At Predannack I went to remember Sgt Pilot Tommy Hunter, who was lost flying back home from an intruder operation over France, 29 September 1941, some five miles out in that now-peaceful blue sea beyond the coastline. He was just 21. The memorial at the gate is very apposite: “Like a breath of wind, gone in a fleeting second, only the memories now remain.” But we honoured those memories on a June day in 2015. I was with Julia Smith, whose father, Flt Lt Wilfred “Bob” Peasley, served here, and met and married Julia’s mother during the war. He served with my father in 46 Squadron in North Africa.
At RNAS Culdrose, just north of Predannack, the Royal Navy Air Service have been carrying out sea-to-air rescue for decades, their helicopters enabling them both to reach those in distress and hover over them and winch them to safety. For those early wartime pilots like Tommy Hunter, this was not yet possible. Once ditched in the water, they bobbed about in the cold sea in their Mae West vests, until a plane spotted them in its searching journey overhead, or a boat located them, perhaps drawn by their cries or whistle. For many, the wait was too long. It was moving for me, therefore, to be given a tour of RNAS Culdrose by the informative Lt Cmdr Watts, pictured. After the terribly high numbers of airmen drowned at sea from the early years of the war, the practice of search and rescue had to be developed quickly in order to save precious lives and get downed airmen back into the skies.

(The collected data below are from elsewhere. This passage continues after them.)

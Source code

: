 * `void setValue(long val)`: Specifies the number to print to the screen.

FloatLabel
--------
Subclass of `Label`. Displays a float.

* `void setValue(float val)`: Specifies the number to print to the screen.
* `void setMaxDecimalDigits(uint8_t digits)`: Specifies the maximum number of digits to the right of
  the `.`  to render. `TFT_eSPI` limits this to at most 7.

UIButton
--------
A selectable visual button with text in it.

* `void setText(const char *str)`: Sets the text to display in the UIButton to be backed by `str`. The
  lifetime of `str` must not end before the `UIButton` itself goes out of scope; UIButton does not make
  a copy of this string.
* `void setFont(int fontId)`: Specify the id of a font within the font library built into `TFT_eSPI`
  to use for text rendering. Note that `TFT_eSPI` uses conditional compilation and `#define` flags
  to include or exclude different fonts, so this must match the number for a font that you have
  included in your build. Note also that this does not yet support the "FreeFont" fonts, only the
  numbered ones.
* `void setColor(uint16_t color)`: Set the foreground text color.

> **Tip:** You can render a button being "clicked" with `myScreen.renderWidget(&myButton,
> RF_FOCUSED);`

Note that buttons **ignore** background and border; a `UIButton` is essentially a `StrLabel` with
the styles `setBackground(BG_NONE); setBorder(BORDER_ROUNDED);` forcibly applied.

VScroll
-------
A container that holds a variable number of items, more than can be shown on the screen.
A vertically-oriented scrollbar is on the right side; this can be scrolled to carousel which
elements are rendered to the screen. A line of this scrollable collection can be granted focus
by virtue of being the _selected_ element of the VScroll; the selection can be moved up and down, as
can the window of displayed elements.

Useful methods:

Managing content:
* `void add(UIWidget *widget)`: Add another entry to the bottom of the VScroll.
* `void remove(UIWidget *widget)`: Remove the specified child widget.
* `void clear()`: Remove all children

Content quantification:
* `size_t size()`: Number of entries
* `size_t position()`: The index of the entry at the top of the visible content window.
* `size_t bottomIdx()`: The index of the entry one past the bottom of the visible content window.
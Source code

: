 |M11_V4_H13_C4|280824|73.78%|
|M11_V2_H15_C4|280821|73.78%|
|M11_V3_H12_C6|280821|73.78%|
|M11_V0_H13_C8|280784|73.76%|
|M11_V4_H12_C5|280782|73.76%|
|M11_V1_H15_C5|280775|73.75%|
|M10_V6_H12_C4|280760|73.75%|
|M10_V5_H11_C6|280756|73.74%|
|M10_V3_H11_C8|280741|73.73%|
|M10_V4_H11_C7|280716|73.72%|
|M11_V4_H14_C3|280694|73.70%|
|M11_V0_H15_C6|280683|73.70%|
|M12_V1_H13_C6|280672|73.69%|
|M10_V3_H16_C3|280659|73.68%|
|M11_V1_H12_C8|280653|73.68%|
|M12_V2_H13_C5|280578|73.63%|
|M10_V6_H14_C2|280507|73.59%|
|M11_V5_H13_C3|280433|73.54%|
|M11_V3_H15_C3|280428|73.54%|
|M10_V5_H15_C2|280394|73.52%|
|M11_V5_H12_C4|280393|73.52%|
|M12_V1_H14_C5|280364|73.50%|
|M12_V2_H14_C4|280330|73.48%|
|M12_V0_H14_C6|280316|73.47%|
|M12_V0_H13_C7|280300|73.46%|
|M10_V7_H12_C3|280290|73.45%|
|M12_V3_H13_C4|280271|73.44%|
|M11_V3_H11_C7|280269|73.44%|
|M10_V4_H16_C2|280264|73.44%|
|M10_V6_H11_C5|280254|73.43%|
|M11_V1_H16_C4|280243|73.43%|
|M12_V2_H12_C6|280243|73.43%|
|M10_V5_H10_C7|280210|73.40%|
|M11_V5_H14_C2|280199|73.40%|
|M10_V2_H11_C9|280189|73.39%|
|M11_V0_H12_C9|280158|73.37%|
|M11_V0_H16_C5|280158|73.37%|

771 Naval Air Squadron has been operating since 1939. In the early days it was concerned with trial and evaluation of aircraft and equipment, which continued into the 1960s as it carried out trials for Whirlwinds and Wasps, always developing the techniques and requirements of effective search and rescue. 771 Squadron became a dedicate search and rescue (SAR) unit in the 1980s, using Wessex, Whirlwind and Sea King helicopters. The SAR activity in the UK is gradually being transferred into civilian operation, so I feel privileged to have been given such a clear sense through this visit of the way in which search and rescue at sea has been improved and tested over time by such dedicated units and men as this. We have a lot to thank them for.
I am particularly pleased that on this one stop for my tour, I am able to acknowledge the huge part played in aerial warfare and peacetime rescue work by the Fleet Air Arm and the Royal Naval Air Service. It should never be overlooked or forgotten.